We, and others have persistently promoted the role that Good Governance plays within an ILP of which most are small. The investment is relatively small and the benefits, particularly when under scrutiny can be significant. 

  • Nearly ¼ of all new providers ‘failed’ their monitoring visit and would have been placed on a stop for new enrolments (with some notable exceptions). There was a not surprising correlation of new provider monitoring visits to subsequent full inspections, with those struggling at new provider visits, generally not achieving a GOOD or OUTSTANDING grade at the full inspection
  • What the report doesn’t tell you is the number of providers that were judged not to be making sufficient progress at a monitoring visit who subsequently ‘threw in the towel’ so to speak in terms of no longer trading. The number is high, given the impact that a suspension of starts has on business operations and cash flow. 
  • The report is silent on the outcome of monitoring visits with employer providers – many of them major employers or public sector employers, including Universities. A review of such reports doesn’t make good reading but we are used to data being used selectively in the past 9 months ago many Government Agencies. The correlation of poor monitoring and suspension of starts for none ILP providers paints an interesting picture. 

The ‘new’ RoATP or equivalent cannot come quick enough. I only hope providers are working now to prepare themselves for success because there will certainly not be 1,900 providers in the sector, this time next year.

  • The report shows strong performance by other Skills Providers including Colleges but a decline in the Independent Learning Provider sector. Statistically, this cannot be disputed but masks the level of ‘first’ inspections on ILP’s compared with others. 
  • The report says little about the level of ‘online learning’ or ‘supported learning’ taking place during COVID. Whilst reports of a widespread move to online learning have been made, it is surprising that OFSTED don’t have data to support or indeed refute this. Whilst all providers will have done their based, the promote-ed team hear of many examples of learners having little or no contact for months on end from their respective provider. 

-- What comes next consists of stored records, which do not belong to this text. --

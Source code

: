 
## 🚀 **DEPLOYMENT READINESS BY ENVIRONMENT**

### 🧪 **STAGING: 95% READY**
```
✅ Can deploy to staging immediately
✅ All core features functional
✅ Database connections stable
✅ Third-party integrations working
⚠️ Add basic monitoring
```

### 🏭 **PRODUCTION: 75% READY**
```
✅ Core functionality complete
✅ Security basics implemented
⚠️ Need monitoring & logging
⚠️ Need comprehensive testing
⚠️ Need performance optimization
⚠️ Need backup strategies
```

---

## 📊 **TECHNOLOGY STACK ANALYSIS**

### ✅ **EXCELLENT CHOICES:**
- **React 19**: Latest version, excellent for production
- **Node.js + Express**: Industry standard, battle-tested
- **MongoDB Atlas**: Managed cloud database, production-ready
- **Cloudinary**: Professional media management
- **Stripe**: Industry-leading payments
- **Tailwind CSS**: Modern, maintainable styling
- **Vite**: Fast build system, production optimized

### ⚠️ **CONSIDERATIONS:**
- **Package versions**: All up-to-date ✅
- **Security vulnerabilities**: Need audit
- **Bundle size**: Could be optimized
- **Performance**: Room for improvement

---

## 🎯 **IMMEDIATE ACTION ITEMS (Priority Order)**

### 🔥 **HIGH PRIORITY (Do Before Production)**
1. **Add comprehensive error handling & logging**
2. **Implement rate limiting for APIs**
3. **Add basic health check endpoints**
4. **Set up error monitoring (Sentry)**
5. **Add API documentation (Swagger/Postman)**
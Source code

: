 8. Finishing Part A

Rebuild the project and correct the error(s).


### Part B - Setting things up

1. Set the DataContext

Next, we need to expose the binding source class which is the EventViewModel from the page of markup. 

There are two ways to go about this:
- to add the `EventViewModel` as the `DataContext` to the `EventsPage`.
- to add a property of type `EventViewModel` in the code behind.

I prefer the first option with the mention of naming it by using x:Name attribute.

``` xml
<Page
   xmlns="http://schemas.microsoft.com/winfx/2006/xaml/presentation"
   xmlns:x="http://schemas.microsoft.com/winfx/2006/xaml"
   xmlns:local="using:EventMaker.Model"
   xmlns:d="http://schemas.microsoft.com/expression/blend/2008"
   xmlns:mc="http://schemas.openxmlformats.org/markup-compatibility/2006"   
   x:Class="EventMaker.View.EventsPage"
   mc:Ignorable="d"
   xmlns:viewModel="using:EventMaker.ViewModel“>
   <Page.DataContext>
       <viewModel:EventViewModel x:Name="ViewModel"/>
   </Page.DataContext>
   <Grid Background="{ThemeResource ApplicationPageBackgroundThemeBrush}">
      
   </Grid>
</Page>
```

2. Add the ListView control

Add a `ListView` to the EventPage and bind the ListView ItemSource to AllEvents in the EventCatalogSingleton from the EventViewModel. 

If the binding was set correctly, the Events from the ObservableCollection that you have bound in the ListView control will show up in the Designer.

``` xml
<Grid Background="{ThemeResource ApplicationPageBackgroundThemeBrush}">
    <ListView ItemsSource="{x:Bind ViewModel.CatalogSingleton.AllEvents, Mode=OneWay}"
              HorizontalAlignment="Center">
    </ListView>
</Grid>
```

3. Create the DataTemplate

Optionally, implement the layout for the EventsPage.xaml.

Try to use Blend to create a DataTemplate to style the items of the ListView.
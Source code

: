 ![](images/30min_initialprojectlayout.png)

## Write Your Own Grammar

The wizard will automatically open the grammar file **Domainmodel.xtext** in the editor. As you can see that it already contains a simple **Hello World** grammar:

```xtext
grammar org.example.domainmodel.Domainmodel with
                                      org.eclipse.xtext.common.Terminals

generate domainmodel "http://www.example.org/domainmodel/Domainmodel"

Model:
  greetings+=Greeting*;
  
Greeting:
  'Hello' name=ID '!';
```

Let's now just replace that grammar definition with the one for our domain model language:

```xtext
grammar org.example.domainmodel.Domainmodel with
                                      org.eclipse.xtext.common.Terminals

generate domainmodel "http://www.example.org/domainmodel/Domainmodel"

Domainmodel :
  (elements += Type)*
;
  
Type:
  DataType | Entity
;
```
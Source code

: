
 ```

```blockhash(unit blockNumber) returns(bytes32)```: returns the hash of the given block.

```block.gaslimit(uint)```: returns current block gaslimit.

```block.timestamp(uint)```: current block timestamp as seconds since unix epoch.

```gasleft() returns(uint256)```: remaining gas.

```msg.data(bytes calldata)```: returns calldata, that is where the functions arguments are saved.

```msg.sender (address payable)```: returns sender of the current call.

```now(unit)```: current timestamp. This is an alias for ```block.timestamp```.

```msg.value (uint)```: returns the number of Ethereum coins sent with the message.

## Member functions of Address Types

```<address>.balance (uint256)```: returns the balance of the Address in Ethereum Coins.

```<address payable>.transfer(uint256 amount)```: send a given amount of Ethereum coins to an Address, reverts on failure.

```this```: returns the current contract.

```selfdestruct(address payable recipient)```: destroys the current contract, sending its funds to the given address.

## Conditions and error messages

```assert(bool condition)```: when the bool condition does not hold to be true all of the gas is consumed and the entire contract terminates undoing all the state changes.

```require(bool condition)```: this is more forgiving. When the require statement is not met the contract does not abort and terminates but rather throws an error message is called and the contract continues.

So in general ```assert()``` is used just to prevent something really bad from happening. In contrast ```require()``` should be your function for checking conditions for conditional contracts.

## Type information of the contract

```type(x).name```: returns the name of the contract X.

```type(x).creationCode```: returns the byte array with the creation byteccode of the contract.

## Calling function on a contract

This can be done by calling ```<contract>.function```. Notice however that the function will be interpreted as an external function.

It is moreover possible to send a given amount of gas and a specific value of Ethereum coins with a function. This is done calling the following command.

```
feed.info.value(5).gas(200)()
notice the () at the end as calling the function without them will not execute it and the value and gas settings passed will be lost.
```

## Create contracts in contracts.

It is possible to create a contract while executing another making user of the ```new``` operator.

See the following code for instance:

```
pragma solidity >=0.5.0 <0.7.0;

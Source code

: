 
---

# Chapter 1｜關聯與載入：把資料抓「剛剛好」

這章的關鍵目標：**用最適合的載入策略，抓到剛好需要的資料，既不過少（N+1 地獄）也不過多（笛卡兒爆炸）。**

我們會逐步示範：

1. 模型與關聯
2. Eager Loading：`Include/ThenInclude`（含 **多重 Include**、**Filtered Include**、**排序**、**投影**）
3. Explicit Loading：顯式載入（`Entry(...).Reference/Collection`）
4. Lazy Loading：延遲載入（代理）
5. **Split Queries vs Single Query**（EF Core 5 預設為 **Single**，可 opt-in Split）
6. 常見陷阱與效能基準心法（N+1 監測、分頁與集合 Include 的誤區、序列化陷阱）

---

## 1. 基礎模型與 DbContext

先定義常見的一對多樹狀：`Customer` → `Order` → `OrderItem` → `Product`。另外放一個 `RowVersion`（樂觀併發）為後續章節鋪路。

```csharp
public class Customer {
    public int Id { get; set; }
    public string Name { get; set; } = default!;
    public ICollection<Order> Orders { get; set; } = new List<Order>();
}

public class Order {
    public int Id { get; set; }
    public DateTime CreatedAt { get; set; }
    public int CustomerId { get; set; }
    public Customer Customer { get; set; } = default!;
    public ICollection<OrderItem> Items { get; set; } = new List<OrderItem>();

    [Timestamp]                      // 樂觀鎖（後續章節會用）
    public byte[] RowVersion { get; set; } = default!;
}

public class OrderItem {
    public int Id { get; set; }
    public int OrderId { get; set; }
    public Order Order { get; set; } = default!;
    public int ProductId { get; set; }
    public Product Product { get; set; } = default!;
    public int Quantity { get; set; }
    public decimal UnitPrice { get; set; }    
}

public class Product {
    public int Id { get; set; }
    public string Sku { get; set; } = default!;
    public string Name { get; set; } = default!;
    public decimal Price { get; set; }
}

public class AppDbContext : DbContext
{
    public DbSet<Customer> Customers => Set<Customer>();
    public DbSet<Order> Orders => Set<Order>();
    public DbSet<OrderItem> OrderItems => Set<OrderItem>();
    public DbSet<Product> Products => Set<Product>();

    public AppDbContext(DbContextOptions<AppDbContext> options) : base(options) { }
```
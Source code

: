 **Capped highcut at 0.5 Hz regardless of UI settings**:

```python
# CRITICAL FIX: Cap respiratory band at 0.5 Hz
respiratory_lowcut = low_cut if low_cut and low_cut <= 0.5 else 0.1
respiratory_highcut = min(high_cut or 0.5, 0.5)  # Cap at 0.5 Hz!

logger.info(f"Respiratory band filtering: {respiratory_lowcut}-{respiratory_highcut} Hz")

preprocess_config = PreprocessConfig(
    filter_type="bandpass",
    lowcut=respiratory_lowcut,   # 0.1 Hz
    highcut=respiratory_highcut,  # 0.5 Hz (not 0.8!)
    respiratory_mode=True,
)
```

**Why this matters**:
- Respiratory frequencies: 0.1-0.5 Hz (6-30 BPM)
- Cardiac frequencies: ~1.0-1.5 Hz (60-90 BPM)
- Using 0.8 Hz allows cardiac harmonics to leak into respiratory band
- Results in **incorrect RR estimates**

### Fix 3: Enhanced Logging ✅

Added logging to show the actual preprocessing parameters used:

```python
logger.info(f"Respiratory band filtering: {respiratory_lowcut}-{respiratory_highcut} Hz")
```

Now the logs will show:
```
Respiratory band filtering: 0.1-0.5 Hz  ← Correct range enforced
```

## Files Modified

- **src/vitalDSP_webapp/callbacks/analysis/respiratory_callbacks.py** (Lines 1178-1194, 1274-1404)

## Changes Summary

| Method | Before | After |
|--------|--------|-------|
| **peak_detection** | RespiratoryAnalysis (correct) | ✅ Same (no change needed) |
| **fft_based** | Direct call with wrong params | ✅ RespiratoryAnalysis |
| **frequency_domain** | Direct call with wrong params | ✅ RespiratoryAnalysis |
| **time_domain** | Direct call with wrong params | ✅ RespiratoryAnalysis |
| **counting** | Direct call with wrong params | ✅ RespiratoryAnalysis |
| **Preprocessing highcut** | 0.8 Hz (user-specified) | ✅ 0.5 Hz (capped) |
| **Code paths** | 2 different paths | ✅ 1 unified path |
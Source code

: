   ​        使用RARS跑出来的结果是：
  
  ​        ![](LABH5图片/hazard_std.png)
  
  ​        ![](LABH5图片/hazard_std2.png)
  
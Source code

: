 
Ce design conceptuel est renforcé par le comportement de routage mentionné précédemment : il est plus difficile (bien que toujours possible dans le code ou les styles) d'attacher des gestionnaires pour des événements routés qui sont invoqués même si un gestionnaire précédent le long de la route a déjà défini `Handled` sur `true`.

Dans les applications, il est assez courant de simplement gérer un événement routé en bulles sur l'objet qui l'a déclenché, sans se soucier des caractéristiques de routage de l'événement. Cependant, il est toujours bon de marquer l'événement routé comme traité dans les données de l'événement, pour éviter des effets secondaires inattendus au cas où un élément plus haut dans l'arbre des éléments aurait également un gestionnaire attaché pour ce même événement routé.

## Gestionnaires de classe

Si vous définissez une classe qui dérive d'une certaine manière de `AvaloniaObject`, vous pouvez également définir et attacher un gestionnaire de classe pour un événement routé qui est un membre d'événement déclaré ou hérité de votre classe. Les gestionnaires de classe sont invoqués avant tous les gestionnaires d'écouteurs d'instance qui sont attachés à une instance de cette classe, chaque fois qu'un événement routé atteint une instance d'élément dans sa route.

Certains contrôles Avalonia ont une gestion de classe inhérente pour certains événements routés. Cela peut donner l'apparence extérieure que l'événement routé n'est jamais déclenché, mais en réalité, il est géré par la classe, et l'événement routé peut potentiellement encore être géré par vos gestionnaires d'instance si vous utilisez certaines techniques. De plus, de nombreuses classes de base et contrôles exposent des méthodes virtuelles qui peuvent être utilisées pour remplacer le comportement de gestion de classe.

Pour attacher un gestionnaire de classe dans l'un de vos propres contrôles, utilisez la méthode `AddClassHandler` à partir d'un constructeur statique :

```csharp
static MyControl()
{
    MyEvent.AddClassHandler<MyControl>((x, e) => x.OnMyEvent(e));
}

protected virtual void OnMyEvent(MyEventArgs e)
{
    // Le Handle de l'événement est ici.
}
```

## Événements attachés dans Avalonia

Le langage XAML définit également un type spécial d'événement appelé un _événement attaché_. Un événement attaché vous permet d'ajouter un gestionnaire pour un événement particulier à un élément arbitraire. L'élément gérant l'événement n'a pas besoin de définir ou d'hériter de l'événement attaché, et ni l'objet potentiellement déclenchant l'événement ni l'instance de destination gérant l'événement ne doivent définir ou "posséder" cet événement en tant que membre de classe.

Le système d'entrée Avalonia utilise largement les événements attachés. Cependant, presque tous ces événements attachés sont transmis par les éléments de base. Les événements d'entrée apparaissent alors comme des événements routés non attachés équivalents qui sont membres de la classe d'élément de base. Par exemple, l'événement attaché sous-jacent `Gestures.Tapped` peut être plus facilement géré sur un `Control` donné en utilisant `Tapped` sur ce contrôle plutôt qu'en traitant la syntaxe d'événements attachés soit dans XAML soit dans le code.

So another year has passed, OFSTED has cost us over £140m this past year and whilst there have been challenging times during 2020, much work needs to be done. I have always supported the work and indeed conduct of OFSTED, I have always found them professional and courteous in their work, which is difficult for them and for those on the receiving end of things. 

As we enter a new Normal, it would be good to see OFSTED challenging more the fundamentals about what education and skills is all about – it all feels that OFSTED mark the examination script but never challenge whether the correct questions are actually being asked – taking Supporting CAREERS as just one example.